**Work to complete:** Return the entries exactly. Images are not part of the copy.

**Saved entries:**
┄┄┄┄┄┄┄┄┄┄
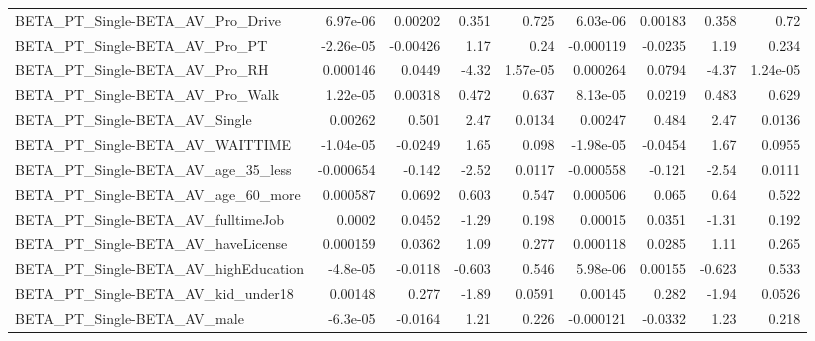 \begin{tabular}{lrrrrrrrr}
BETA\_PT\_Single-BETA\_AV\_Pro\_Drive                   &    6.97e-06 &      0.00202 &     0.351 &    0.725 &   6.03e-06 &     0.00183 &        0.358 &          0.72 \\
BETA\_PT\_Single-BETA\_AV\_Pro\_PT                      &   -2.26e-05 &     -0.00426 &      1.17 &     0.24 &  -0.000119 &     -0.0235 &         1.19 &         0.234 \\
BETA\_PT\_Single-BETA\_AV\_Pro\_RH                      &    0.000146 &       0.0449 &     -4.32 & 1.57e-05 &   0.000264 &      0.0794 &        -4.37 &      1.24e-05 \\
BETA\_PT\_Single-BETA\_AV\_Pro\_Walk                    &    1.22e-05 &      0.00318 &     0.472 &    0.637 &   8.13e-05 &      0.0219 &        0.483 &         0.629 \\
BETA\_PT\_Single-BETA\_AV\_Single                      &     0.00262 &        0.501 &      2.47 &   0.0134 &    0.00247 &       0.484 &         2.47 &        0.0136 \\
BETA\_PT\_Single-BETA\_AV\_WAITTIME                    &   -1.04e-05 &      -0.0249 &      1.65 &    0.098 &  -1.98e-05 &     -0.0454 &         1.67 &        0.0955 \\
BETA\_PT\_Single-BETA\_AV\_age\_35\_less                 &   -0.000654 &       -0.142 &     -2.52 &   0.0117 &  -0.000558 &      -0.121 &        -2.54 &        0.0111 \\
BETA\_PT\_Single-BETA\_AV\_age\_60\_more                 &    0.000587 &       0.0692 &     0.603 &    0.547 &   0.000506 &       0.065 &         0.64 &         0.522 \\
BETA\_PT\_Single-BETA\_AV\_fulltimeJob                 &      0.0002 &       0.0452 &     -1.29 &    0.198 &    0.00015 &      0.0351 &        -1.31 &         0.192 \\
BETA\_PT\_Single-BETA\_AV\_haveLicense                 &    0.000159 &       0.0362 &      1.09 &    0.277 &   0.000118 &      0.0285 &         1.11 &         0.265 \\
BETA\_PT\_Single-BETA\_AV\_highEducation               &    -4.8e-05 &      -0.0118 &    -0.603 &    0.546 &   5.98e-06 &     0.00155 &       -0.623 &         0.533 \\
BETA\_PT\_Single-BETA\_AV\_kid\_under18                 &     0.00148 &        0.277 &     -1.89 &   0.0591 &    0.00145 &       0.282 &        -1.94 &        0.0526 \\
BETA\_PT\_Single-BETA\_AV\_male                        &    -6.3e-05 &      -0.0164 &      1.21 &    0.226 &  -0.000121 &     -0.0332 &         1.23 &         0.218 \\

\end{tabular}
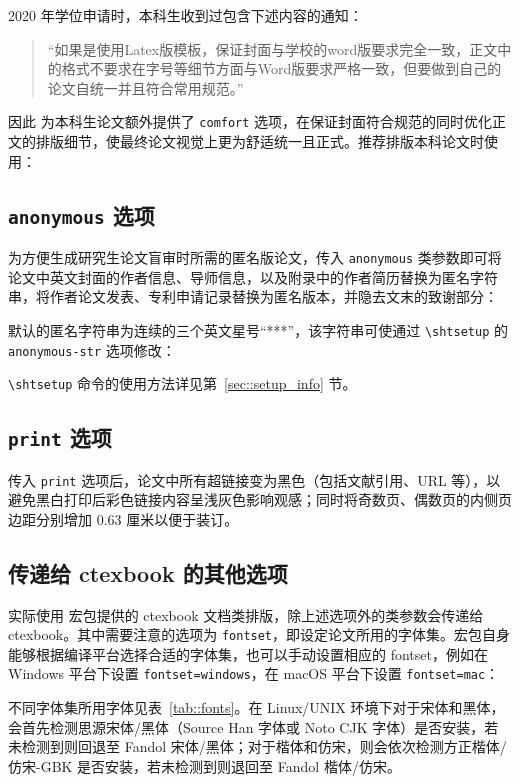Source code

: \documentclass[master]{shtthesis}
\begin{document}
2020 年学位申请时，本科生收到过包含下述内容的通知：
\begin{quotation}
“如果是使用Latex版模板，保证封面与学校的word版要求完全一致，正文中的格式不要求在字号等细节方面与Word版要求严格一致，但要做到自己的论文自统一并且符合常用规范。”
\end{quotation}
因此 \shtthesis{} 为本科生论文额外提供了 \verb|comfort| 选项，在保证封面符合规范的同时优化正文的排版细节，使最终论文视觉上更为舒适统一且正式。推荐排版本科论文时使用：

\subsection{\texttt{anonymous} 选项} \label{sec::option_anonymous}
为方便生成研究生论文盲审时所需的匿名版论文，传入 \verb|anonymous| 类参数即可将论文中英文封面的作者信息、导师信息，以及附录中的作者简历替换为匿名字符串，将作者论文发表、专利申请记录替换为匿名版本，并隐去文末的致谢部分：
\shtthesis{} 默认的匿名字符串为连续的三个英文星号“***”，该字符串可使通过 \verb|\shtsetup| 的 \verb|anonymous-str| 选项修改：
\begin{latex}
\end{latex}
\verb|\shtsetup| 命令的使用方法详见第~\ref{sec::setup_info} 节。

\subsection{\texttt{print} 选项}
传入 \verb|print| 选项后，论文中所有超链接变为黑色（包括文献引用、URL 等），以避免黑白打印后彩色链接内容呈浅灰色影响观感；同时将奇数页、偶数页的内侧页边距分别增加 0.63 厘米以便于装订。

\subsection{传递给 \textsf{ctexbook} 的其他选项}
\shtthesis{} 实际使用 \CTeX 宏包提供的 \textsf{ctexbook} 文档类排版，除上述选项外的类参数会传递给 \textsf{ctexbook}。其中需要注意的选项为 \verb|fontset|，即设定论文所用的字体集。\CTeX 宏包自身能够根据编译平台选择合适的字体集，也可以手动设置相应的 fontset，例如在 Windows 平台下设置 \verb|fontset=windows|，在 macOS 平台下设置 \verb|fontset=mac|：
不同字体集所用字体见表~\ref{tab::fonts}。在 Linux/UNIX 环境下对于宋体和黑体，会首先检测思源宋体/黑体（Source Han 字体或 Noto CJK 字体）是否安装，若未检测到则回退至 Fandol 宋体/黑体；对于楷体和仿宋，则会依次检测方正楷体/仿宋-GBK 是否安装，若未检测到则退回至 Fandol 楷体/仿宋。
\end{document}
┄┄┄┄┄┄┄┄┄┄
**Written response:**
 \begin{tabular}{lrrrrrrrr}
BETA\_PT\_Single-BETA\_AV\_Pro\_Drive                   &    6.97e-06 &      0.00202 &     0.351 &    0.725 &   6.03e-06 &     0.00183 &        0.358 &          0.72 \\
BETA\_PT\_Single-BETA\_AV\_Pro\_PT                      &   -2.26e-05 &     -0.00426 &      1.17 &     0.24 &  -0.000119 &     -0.0235 &         1.19 &         0.234 \\
BETA\_PT\_Single-BETA\_AV\_Pro\_RH                      &    0.000146 &       0.0449 &     -4.32 & 1.57e-05 &   0.000264 &      0.0794 &        -4.37 &      1.24e-05 \\
BETA\_PT\_Single-BETA\_AV\_Pro\_Walk                    &    1.22e-05 &      0.00318 &     0.472 &    0.637 &   8.13e-05 &      0.0219 &        0.483 &         0.629 \\
BETA\_PT\_Single-BETA\_AV\_Single                      &     0.00262 &        0.501 &      2.47 &   0.0134 &    0.00247 &       0.484 &         2.47 &        0.0136 \\
BETA\_PT\_Single-BETA\_AV\_WAITTIME                    &   -1.04e-05 &      -0.0249 &      1.65 &    0.098 &  -1.98e-05 &     -0.0454 &         1.67 &        0.0955 \\
BETA\_PT\_Single-BETA\_AV\_age\_35\_less                 &   -0.000654 &       -0.142 &     -2.52 &   0.0117 &  -0.000558 &      -0.121 &        -2.54 &        0.0111 \\
BETA\_PT\_Single-BETA\_AV\_age\_60\_more                 &    0.000587 &       0.0692 &     0.603 &    0.547 &   0.000506 &       0.065 &         0.64 &         0.522 \\
BETA\_PT\_Single-BETA\_AV\_fulltimeJob                 &      0.0002 &       0.0452 &     -1.29 &    0.198 &    0.00015 &      0.0351 &        -1.31 &         0.192 \\
BETA\_PT\_Single-BETA\_AV\_haveLicense                 &    0.000159 &       0.0362 &      1.09 &    0.277 &   0.000118 &      0.0285 &         1.11 &         0.265 \\
BETA\_PT\_Single-BETA\_AV\_highEducation               &    -4.8e-05 &      -0.0118 &    -0.603 &    0.546 &   5.98e-06 &     0.00155 &       -0.623 &         0.533 \\
BETA\_PT\_Single-BETA\_AV\_kid\_under18                 &     0.00148 &        0.277 &     -1.89 &   0.0591 &    0.00145 &       0.282 &        -1.94 &        0.0526 \\
BETA\_PT\_Single-BETA\_AV\_male                        &    -6.3e-05 &      -0.0164 &      1.21 &    0.226 &  -0.000121 &     -0.0332 &         1.23 &         0.218 \\

\end{tabular}
Source code

: \documentclass[master]{shtthesis}
\begin{document}
2020 年学位申请时，本科生收到过包含下述内容的通知：
\begin{quotation}
“如果是使用Latex版模板，保证封面与学校的word版要求完全一致，正文中的格式不要求在字号等细节方面与Word版要求严格一致，但要做到自己的论文自统一并且符合常用规范。”
\end{quotation}
因此 \shtthesis{} 为本科生论文额外提供了 \verb|comfort| 选项，在保证封面符合规范的同时优化正文的排版细节，使最终论文视觉上更为舒适统一且正式。推荐排版本科论文时使用：

\subsection{\texttt{anonymous} 选项} \label{sec::option_anonymous}
为方便生成研究生论文盲审时所需的匿名版论文，传入 \verb|anonymous| 类参数即可将论文中英文封面的作者信息、导师信息，以及附录中的作者简历替换为匿名字符串，将作者论文发表、专利申请记录替换为匿名版本，并隐去文末的致谢部分：
\shtthesis{} 默认的匿名字符串为连续的三个英文星号“***”，该字符串可使通过 \verb|\shtsetup| 的 \verb|anonymous-str| 选项修改：
\begin{latex}
\end{latex}
\verb|\shtsetup| 命令的使用方法详见第~\ref{sec::setup_info} 节。

\subsection{\texttt{print} 选项}
传入 \verb|print| 选项后，论文中所有超链接变为黑色（包括文献引用、URL 等），以避免黑白打印后彩色链接内容呈浅灰色影响观感；同时将奇数页、偶数页的内侧页边距分别增加 0.63 厘米以便于装订。

\subsection{传递给 \textsf{ctexbook} 的其他选项}
\shtthesis{} 实际使用 \CTeX 宏包提供的 \textsf{ctexbook} 文档类排版，除上述选项外的类参数会传递给 \textsf{ctexbook}。其中需要注意的选项为 \verb|fontset|，即设定论文所用的字体集。\CTeX 宏包自身能够根据编译平台选择合适的字体集，也可以手动设置相应的 fontset，例如在 Windows 平台下设置 \verb|fontset=windows|，在 macOS 平台下设置 \verb|fontset=mac|：
不同字体集所用字体见表~\ref{tab::fonts}。在 Linux/UNIX 环境下对于宋体和黑体，会首先检测思源宋体/黑体（Source Han 字体或 Noto CJK 字体）是否安装，若未检测到则回退至 Fandol 宋体/黑体；对于楷体和仿宋，则会依次检测方正楷体/仿宋-GBK 是否安装，若未检测到则退回至 Fandol 楷体/仿宋。
\end{document}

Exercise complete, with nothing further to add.